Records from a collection
%%

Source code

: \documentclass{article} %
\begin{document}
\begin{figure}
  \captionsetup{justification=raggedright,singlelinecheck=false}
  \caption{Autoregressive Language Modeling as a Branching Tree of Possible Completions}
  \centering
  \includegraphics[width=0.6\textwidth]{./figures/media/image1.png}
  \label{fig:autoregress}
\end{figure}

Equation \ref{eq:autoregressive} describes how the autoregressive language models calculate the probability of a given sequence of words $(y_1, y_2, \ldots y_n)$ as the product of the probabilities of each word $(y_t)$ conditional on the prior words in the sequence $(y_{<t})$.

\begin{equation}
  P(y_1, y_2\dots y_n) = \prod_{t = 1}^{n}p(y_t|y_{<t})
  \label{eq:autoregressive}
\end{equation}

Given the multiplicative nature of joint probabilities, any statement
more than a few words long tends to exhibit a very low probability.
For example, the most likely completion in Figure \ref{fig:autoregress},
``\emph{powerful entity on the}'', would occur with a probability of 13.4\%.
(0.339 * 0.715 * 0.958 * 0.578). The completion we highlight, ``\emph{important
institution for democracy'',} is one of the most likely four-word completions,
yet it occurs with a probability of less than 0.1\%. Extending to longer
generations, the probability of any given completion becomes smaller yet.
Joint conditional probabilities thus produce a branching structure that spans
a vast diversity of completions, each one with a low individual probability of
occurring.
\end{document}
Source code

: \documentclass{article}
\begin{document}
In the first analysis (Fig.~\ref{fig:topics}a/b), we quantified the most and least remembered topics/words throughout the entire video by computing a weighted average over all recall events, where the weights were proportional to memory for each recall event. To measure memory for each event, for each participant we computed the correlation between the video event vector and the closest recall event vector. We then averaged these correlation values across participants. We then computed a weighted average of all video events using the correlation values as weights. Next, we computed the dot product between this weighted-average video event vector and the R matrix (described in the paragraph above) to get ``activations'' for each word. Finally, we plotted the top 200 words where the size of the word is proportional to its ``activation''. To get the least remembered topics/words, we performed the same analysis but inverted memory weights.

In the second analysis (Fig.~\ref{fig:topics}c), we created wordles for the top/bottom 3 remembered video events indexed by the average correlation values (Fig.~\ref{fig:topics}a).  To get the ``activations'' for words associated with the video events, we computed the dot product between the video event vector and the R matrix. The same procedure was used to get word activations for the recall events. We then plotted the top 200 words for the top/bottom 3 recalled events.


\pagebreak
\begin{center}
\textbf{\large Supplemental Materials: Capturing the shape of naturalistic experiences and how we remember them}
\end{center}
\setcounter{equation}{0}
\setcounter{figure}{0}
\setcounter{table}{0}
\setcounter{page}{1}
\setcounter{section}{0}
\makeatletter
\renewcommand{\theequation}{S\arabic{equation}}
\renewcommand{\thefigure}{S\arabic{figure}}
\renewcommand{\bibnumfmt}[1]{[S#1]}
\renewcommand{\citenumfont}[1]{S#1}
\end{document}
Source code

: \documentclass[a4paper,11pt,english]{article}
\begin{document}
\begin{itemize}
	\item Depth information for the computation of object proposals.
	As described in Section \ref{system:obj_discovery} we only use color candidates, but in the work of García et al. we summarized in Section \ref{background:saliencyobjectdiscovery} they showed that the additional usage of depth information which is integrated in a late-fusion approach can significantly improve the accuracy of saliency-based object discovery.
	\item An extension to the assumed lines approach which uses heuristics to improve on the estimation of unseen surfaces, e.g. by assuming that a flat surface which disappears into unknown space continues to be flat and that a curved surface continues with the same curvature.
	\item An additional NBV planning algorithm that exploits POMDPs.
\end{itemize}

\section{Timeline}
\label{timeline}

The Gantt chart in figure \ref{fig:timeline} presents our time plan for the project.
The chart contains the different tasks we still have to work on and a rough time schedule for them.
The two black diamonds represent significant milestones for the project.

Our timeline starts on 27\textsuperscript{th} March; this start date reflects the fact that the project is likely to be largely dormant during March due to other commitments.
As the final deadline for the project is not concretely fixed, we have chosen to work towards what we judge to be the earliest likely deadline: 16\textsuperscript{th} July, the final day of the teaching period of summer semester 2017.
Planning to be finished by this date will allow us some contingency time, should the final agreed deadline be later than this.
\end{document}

%%

Directions for this task: Please show the lines in the entries above that hold the string "them".

Finished exercise:
\textbf{\large Supplemental Materials: Capturing the shape of naturalistic experiences and how we remember them}
The chart contains the different tasks we still have to work on and a rough time schedule for them.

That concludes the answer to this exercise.